RetroCirce / HTS-Audio-Transformer

The official code repo of "HTS-AT: A Hierarchical Token-Semantic Audio Transformer for Sound Classification and Detection"
https://arxiv.org/abs/2202.00874
MIT License
344 stars 62 forks source link

Learning rate #2

Closed kimsojeong1225 closed 2 years ago

kimsojeong1225 commented 2 years ago

Hi I think lr in code is different for paper. In the paper show learning rate is 0.05,0.1,0.2 in the first three epochs, but code lr is 2e-5,5e-5,1e-4 (config.py lr_rate=[0.02,0.05,0.1]). I revised lr_rate=[50,100,200] to match the paper but model training shows bad results. I want to know what method is right to get the same results indicated in the paper.

RetroCirce commented 2 years ago

Hi,

Thank you for pointing out! I made a writing mistake in the paper and I will correct them. The "learning rate" I mentioned in the paper is actually the learning_rate_scale.
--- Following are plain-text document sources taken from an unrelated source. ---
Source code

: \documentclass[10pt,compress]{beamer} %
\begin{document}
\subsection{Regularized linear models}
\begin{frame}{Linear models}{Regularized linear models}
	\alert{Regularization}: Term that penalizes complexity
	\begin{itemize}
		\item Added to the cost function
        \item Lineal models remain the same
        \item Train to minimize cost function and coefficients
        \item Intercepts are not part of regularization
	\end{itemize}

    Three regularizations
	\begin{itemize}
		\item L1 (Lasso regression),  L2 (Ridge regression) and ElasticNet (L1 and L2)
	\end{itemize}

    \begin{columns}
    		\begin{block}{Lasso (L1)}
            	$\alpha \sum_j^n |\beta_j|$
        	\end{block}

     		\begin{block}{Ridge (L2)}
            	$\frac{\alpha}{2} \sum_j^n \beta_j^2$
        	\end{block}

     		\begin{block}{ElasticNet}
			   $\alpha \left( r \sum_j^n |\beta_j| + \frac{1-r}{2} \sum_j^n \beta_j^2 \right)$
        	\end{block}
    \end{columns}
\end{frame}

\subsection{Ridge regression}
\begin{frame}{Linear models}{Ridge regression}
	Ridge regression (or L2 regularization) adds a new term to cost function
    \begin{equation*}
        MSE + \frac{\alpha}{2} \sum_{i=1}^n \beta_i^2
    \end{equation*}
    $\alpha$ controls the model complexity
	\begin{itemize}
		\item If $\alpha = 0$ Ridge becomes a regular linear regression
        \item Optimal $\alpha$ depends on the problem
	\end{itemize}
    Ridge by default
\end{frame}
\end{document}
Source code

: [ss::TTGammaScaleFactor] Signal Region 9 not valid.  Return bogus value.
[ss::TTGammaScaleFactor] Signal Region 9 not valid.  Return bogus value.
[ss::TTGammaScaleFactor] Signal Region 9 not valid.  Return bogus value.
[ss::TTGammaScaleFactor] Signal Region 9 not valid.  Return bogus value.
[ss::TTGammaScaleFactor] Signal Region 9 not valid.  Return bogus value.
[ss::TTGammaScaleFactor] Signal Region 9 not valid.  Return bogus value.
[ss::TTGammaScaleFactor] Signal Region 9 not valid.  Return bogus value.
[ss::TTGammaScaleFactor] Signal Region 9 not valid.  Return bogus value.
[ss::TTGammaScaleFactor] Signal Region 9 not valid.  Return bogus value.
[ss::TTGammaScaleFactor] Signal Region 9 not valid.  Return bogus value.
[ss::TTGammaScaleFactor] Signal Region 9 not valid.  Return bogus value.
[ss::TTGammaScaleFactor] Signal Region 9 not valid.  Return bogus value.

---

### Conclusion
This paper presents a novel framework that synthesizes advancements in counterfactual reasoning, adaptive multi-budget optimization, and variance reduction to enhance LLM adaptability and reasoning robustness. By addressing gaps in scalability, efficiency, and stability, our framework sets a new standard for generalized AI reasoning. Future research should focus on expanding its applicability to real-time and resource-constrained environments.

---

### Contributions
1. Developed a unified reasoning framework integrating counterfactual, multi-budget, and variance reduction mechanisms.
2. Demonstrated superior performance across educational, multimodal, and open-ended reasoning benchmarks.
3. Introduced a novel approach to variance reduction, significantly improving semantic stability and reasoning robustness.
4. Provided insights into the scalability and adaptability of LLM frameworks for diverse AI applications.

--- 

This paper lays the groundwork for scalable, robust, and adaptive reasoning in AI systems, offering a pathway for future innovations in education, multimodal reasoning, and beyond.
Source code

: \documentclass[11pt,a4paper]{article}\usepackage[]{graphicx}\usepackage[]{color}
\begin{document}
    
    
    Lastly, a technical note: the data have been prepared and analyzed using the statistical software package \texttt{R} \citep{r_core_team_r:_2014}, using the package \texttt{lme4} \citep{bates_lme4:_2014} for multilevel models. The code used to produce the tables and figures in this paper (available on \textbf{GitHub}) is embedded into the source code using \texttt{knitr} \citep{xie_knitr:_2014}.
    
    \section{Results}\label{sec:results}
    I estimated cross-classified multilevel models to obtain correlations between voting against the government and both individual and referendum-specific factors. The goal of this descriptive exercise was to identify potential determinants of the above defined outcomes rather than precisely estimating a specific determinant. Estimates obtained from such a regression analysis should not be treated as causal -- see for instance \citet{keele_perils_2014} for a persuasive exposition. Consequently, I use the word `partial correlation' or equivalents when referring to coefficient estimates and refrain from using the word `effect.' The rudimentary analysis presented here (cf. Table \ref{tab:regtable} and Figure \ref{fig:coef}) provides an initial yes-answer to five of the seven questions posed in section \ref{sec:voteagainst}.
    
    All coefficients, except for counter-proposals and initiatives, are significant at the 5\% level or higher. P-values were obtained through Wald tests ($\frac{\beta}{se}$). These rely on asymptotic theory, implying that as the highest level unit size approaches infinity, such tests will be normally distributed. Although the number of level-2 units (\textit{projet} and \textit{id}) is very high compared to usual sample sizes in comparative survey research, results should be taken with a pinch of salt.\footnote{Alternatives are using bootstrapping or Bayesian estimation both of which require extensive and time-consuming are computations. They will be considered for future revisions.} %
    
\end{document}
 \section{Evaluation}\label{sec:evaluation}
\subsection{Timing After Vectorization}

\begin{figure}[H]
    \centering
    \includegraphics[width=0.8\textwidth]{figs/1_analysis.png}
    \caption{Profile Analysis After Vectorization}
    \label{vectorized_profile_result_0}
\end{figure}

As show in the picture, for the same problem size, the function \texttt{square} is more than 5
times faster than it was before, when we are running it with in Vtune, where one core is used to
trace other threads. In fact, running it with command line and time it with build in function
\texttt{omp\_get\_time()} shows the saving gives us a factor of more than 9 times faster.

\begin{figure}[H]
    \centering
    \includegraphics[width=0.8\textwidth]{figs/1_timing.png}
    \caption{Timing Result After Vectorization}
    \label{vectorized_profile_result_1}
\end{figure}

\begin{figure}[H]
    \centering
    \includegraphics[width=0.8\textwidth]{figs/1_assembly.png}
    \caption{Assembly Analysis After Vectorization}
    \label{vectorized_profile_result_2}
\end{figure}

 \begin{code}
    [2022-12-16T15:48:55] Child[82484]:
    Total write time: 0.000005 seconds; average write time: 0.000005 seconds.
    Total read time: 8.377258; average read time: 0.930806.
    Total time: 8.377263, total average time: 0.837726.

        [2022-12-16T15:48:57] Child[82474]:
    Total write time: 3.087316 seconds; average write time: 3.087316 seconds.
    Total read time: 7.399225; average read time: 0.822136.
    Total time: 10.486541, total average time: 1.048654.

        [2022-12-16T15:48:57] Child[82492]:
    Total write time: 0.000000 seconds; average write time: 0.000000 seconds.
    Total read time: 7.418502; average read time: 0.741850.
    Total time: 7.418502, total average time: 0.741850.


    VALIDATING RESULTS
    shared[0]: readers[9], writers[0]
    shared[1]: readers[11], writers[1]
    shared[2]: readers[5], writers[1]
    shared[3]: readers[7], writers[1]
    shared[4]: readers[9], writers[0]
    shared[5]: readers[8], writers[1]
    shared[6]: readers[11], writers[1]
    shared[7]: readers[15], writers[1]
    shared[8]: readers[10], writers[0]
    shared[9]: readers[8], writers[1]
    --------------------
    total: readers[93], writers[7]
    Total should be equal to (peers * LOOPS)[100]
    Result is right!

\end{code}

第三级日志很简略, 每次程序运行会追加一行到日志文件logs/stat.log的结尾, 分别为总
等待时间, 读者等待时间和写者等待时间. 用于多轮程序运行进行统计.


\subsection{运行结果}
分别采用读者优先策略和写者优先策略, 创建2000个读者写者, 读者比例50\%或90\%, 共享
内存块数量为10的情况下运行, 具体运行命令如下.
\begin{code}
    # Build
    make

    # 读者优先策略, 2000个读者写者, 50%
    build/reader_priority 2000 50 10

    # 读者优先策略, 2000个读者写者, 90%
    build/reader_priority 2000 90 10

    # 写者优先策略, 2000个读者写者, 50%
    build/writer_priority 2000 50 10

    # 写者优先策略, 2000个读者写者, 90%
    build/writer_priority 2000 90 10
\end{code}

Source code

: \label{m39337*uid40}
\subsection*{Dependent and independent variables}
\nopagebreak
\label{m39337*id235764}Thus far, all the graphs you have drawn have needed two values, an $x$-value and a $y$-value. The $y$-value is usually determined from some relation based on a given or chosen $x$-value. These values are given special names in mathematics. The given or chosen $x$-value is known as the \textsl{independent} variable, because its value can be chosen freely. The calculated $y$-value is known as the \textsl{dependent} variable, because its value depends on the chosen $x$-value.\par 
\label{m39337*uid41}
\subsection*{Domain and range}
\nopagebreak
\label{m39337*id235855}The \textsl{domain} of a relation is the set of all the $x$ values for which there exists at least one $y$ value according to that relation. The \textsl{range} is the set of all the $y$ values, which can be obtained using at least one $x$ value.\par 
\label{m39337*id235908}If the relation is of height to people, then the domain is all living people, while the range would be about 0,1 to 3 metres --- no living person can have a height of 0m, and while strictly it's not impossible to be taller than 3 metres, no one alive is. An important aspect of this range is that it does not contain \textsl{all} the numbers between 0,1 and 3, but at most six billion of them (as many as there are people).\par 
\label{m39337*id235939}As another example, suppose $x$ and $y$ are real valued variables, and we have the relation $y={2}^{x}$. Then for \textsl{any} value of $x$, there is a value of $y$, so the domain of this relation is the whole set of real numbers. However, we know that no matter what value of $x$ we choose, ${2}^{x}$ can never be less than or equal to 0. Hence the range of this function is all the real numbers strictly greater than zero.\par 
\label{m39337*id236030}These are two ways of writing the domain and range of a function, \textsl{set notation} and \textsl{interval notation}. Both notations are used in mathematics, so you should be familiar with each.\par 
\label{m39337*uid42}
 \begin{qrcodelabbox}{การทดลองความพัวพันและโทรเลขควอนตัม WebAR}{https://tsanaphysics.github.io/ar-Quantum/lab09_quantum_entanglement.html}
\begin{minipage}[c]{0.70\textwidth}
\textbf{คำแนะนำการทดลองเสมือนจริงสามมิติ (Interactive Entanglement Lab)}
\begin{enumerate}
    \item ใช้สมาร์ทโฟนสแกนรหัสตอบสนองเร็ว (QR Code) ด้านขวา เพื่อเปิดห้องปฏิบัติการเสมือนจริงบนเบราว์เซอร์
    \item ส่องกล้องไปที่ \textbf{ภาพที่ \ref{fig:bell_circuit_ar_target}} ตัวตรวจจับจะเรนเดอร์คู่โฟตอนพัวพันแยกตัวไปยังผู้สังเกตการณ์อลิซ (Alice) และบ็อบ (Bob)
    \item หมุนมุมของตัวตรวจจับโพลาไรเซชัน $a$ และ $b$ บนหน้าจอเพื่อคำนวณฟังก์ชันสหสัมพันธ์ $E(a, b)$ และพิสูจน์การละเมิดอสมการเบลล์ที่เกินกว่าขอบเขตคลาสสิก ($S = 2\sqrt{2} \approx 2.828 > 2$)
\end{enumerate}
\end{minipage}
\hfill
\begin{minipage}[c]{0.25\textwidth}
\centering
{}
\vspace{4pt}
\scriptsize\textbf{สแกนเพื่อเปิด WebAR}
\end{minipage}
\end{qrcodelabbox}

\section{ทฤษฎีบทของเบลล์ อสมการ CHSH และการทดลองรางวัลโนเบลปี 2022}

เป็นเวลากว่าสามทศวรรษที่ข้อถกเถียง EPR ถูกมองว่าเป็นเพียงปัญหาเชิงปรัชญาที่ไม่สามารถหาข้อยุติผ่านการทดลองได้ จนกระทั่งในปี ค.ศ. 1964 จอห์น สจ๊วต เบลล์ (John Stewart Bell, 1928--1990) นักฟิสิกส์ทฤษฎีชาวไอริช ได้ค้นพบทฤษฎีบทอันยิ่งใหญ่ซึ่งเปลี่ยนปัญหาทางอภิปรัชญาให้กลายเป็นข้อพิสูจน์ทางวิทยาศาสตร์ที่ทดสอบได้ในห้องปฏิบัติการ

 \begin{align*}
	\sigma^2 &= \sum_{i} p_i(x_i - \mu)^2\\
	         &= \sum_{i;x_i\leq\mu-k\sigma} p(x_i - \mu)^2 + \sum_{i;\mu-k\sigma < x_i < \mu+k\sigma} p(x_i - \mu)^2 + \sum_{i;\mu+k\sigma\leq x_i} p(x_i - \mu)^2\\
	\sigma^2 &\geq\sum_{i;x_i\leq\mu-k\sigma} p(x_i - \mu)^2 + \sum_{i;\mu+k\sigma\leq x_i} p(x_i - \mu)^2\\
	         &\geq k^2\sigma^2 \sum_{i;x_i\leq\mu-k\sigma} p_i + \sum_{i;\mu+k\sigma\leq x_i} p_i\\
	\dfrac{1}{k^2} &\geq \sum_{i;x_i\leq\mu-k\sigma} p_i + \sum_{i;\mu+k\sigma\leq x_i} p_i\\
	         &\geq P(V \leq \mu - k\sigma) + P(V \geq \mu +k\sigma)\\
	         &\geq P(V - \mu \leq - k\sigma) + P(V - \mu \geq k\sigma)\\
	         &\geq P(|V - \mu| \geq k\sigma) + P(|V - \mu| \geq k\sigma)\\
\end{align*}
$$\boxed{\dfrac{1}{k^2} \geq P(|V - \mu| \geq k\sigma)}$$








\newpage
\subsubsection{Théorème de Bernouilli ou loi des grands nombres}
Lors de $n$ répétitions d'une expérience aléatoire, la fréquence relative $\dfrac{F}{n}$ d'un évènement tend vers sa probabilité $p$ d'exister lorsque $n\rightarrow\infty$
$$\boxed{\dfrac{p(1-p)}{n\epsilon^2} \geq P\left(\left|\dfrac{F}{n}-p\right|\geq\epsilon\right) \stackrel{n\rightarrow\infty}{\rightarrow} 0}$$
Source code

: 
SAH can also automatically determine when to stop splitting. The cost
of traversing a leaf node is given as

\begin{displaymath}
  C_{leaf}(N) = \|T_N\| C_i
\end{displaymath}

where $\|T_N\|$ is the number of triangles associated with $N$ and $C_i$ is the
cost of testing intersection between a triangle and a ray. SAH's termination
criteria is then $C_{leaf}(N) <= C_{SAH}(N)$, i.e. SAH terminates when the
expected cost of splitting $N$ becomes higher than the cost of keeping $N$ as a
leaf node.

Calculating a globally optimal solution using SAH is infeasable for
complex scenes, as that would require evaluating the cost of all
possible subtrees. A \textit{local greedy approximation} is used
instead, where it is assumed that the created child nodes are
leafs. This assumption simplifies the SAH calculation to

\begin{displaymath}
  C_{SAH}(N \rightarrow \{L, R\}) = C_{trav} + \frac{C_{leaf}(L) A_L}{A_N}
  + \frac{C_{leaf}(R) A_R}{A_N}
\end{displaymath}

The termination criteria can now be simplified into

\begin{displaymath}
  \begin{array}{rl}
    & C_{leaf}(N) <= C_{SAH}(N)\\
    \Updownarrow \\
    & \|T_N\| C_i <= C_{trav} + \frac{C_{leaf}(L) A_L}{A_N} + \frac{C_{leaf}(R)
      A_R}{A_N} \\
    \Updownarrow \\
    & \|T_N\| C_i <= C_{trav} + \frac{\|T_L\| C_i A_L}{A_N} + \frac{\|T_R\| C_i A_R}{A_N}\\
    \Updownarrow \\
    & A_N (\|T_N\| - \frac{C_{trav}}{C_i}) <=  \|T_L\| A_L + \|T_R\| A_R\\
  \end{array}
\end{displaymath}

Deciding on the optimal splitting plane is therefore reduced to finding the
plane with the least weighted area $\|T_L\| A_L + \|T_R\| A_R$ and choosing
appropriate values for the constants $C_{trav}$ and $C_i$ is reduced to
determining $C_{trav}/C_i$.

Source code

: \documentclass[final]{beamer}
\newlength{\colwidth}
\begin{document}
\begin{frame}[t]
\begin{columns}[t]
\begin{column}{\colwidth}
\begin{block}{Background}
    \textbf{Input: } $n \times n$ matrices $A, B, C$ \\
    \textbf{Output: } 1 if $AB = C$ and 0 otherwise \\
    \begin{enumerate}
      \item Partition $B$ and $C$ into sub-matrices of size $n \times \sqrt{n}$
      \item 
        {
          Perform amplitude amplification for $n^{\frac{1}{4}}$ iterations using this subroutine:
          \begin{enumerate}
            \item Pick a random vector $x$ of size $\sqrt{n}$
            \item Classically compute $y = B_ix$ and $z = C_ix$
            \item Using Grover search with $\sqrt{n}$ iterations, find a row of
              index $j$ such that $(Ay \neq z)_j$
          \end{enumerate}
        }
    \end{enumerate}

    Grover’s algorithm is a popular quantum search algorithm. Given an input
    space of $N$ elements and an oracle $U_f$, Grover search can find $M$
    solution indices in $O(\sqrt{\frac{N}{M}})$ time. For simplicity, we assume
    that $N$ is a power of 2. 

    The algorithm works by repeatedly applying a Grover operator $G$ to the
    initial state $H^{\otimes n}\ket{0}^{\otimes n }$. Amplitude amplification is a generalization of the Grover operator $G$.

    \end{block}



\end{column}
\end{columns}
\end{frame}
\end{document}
The true learning rate = lr lr_scale = 1e-3 [0.02, 0.05, 0.1]

In the experiment, we tried two settings [0.02, 0.05, 0.1] and [0.05, 0.1, 0.2], so the learning rate is actually [2e-5, 5e-5, 1e-4], and [5e-5, 1e-4, 2e-4].

Either of it can perform the result (or very similar result) in the paper, our checkpoint is trained under [5e-5, 1e-4, 2e-4] (lr_scale = [0.05, 0.1, 0.2]).

Best, Ke

RetroCirce commented 2 years ago

As another notice, we use the weight-averaging for the model, so you will get the top-10 checkpoints during the training. Usually their mAP will be around 0.459-0.467, then you do the weight average of them, you will get about 0.469-0.473. And we choose one model with 0.471 as the public checkpoint.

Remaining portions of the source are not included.